Aim of the task >>
Every line of the material below, from the top through the line with "500 & 11.92", should be reproduced exactly.

Excerpted data >>

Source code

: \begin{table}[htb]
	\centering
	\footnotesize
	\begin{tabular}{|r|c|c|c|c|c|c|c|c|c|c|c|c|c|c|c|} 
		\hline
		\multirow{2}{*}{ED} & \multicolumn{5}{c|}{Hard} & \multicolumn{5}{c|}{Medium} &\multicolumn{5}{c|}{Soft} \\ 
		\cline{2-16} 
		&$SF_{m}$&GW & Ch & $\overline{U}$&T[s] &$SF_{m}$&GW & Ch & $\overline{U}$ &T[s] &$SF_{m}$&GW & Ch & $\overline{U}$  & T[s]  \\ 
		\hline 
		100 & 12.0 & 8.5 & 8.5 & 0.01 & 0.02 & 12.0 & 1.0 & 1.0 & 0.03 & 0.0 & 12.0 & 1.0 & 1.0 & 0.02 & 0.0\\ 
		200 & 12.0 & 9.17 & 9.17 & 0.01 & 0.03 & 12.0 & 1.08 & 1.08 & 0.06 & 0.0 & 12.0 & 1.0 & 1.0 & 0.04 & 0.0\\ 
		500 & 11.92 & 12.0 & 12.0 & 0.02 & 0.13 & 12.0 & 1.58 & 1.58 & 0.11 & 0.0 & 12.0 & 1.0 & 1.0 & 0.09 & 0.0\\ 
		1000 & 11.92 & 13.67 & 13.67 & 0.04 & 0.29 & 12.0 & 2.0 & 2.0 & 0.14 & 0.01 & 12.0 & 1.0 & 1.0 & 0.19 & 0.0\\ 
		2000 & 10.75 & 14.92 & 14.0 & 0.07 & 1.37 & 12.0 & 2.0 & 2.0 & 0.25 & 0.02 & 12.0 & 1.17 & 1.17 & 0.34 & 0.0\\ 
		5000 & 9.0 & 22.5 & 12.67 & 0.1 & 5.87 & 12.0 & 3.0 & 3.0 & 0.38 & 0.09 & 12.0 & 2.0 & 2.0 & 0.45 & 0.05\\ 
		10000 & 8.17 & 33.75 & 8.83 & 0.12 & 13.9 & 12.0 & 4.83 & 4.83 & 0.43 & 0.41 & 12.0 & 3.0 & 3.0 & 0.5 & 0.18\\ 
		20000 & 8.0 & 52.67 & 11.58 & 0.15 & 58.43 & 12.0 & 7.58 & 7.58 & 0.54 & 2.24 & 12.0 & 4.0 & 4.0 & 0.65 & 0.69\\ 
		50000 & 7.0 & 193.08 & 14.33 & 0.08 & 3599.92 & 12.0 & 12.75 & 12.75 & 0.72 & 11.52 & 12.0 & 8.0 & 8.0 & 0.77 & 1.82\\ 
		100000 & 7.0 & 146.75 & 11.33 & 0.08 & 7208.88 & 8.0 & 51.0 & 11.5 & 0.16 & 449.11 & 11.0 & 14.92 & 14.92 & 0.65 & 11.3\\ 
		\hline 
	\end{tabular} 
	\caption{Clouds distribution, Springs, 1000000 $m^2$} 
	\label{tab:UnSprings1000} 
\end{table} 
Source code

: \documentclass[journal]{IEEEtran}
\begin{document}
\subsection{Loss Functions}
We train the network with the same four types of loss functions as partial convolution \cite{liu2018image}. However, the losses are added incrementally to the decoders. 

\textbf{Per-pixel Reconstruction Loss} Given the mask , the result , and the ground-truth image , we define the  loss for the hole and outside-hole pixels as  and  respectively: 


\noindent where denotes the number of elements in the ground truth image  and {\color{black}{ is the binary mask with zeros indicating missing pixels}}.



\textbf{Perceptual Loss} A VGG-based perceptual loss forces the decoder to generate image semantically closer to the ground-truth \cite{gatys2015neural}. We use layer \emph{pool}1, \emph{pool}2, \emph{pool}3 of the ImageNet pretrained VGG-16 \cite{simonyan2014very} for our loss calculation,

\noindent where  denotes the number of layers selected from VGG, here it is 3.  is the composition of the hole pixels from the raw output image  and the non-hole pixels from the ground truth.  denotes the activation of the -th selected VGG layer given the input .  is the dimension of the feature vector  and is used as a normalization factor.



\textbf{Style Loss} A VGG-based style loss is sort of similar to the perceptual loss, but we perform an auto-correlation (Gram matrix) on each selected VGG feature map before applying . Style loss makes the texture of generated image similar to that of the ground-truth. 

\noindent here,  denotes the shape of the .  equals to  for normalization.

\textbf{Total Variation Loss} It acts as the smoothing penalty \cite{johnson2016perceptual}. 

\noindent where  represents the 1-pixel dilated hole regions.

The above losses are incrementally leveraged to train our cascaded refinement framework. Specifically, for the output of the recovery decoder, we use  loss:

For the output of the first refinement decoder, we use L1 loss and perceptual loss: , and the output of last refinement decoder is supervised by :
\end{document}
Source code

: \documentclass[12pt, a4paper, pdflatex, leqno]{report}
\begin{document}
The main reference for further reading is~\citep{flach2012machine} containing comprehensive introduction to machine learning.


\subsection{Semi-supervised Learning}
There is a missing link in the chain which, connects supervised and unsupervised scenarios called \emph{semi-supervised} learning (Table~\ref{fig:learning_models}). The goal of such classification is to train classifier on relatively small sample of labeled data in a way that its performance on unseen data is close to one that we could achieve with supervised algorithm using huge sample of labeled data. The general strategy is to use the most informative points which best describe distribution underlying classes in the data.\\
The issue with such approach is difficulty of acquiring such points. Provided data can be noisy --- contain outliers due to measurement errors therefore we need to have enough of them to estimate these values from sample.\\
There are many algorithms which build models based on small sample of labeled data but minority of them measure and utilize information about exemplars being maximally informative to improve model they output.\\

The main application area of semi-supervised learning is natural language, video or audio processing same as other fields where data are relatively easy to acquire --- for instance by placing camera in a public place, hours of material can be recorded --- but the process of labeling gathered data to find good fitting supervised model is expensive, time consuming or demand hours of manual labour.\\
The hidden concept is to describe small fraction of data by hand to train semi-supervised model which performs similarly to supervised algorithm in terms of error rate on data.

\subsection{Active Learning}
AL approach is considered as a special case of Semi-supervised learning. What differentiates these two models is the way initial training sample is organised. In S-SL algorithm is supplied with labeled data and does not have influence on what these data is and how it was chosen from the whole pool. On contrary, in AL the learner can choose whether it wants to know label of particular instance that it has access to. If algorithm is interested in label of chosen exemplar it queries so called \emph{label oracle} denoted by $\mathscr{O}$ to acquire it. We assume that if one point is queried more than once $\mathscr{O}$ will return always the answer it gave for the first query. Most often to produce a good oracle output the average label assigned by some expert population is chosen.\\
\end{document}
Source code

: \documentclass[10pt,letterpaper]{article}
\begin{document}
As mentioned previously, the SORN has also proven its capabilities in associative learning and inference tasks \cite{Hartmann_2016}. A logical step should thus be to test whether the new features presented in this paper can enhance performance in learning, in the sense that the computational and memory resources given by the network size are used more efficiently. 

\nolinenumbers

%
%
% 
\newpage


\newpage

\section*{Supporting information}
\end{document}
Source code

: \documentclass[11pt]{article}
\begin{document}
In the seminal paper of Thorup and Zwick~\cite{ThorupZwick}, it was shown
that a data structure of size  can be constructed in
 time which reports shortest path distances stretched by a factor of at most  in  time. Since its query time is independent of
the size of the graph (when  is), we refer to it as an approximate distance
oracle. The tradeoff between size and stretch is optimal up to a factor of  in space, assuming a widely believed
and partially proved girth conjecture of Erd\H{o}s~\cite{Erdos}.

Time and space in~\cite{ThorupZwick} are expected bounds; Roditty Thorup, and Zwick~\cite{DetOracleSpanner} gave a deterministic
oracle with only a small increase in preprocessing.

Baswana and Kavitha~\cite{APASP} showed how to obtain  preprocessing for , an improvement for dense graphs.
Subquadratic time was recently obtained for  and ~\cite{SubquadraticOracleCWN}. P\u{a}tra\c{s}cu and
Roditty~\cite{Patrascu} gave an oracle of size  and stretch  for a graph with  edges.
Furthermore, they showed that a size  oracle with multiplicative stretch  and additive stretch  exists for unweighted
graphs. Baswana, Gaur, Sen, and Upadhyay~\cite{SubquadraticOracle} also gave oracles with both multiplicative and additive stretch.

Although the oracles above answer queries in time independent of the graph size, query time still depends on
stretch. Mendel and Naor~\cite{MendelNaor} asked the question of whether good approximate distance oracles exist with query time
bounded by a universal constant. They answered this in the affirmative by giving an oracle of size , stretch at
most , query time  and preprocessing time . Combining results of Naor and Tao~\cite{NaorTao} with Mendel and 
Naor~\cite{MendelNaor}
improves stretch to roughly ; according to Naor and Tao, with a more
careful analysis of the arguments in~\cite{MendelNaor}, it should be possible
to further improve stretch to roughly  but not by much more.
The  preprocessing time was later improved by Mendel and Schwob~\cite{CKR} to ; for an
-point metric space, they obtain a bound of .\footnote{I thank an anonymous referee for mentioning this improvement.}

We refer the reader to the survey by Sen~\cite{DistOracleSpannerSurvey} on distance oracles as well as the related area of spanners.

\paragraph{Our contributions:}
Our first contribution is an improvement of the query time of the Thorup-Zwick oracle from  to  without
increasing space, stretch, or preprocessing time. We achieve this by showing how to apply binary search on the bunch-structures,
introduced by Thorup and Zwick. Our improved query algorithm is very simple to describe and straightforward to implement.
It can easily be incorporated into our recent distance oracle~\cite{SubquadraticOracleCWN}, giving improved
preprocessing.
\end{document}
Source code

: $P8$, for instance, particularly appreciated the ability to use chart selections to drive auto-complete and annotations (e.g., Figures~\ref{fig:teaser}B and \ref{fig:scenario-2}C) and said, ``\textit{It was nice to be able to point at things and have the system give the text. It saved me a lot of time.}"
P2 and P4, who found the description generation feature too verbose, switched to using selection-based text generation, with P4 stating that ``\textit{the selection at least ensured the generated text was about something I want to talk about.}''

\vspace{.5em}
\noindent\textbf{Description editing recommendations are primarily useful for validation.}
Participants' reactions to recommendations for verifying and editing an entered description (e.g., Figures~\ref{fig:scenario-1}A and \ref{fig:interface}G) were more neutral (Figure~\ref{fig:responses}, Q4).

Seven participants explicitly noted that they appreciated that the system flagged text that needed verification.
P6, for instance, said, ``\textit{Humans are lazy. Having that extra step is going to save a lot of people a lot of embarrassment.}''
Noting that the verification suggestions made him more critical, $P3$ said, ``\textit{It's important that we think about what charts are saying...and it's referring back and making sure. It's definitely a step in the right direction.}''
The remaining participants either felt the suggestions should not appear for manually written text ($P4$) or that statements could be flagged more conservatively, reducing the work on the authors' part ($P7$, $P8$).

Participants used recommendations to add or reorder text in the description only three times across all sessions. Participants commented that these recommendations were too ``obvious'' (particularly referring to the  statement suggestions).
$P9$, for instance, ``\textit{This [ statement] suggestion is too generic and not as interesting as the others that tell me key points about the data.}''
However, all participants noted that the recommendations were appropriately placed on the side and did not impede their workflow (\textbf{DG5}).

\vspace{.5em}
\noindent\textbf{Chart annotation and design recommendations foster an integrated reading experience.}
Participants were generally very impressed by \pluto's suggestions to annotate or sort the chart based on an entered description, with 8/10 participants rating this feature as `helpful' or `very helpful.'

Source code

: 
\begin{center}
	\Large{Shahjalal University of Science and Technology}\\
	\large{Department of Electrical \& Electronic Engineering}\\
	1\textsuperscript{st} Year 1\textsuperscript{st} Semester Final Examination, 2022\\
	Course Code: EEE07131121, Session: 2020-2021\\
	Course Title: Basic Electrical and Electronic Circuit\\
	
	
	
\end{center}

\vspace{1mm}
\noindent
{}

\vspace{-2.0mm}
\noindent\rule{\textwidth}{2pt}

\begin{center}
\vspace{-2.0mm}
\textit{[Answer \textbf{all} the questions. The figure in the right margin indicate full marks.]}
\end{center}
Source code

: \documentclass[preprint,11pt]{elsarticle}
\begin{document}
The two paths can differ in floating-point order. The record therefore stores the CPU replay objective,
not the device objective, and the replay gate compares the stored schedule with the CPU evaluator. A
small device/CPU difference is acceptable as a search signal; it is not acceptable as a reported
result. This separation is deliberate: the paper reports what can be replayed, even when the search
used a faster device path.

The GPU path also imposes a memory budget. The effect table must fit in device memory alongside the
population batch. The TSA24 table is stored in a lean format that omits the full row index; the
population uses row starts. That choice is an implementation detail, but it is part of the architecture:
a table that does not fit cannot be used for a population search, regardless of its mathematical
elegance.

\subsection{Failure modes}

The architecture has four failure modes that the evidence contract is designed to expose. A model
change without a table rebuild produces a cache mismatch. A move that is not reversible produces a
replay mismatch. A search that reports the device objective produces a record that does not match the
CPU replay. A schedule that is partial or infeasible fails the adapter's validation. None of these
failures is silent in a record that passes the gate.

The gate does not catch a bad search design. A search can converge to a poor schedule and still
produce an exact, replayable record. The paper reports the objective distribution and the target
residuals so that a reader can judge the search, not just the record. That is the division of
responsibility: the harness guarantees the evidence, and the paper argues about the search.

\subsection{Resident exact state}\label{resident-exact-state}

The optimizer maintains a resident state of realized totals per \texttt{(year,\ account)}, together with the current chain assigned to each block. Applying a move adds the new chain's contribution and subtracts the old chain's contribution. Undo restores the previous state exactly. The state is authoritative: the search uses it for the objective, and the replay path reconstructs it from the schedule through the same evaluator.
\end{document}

Written answer >>
Source code

: \begin{table}[htb]
	\centering
	\footnotesize
	\begin{tabular}{|r|c|c|c|c|c|c|c|c|c|c|c|c|c|c|c|} 
		\hline
		\multirow{2}{*}{ED} & \multicolumn{5}{c|}{Hard} & \multicolumn{5}{c|}{Medium} &\multicolumn{5}{c|}{Soft} \\ 
		\cline{2-16} 
		&$SF_{m}$&GW & Ch & $\overline{U}$&T[s] &$SF_{m}$&GW & Ch & $\overline{U}$ &T[s] &$SF_{m}$&GW & Ch & $\overline{U}$  & T[s]  \\ 
		\hline 
		100 & 12.0 & 8.5 & 8.5 & 0.01 & 0.02 & 12.0 & 1.0 & 1.0 & 0.03 & 0.0 & 12.0 & 1.0 & 1.0 & 0.02 & 0.0\\ 
		200 & 12.0 & 9.17 & 9.17 & 0.01 & 0.03 & 12.0 & 1.08 & 1.08 & 0.06 & 0.0 & 12.0 & 1.0 & 1.0 & 0.04 & 0.0\\ 
		500 & 11.92 & 12.0 & 12.0 & 0.02 & 0.13 & 12.0 & 1.58 & 1.58 & 0.11 & 0.0 & 12.0 & 1.0 & 1.0 & 0.09 & 0.0\\ 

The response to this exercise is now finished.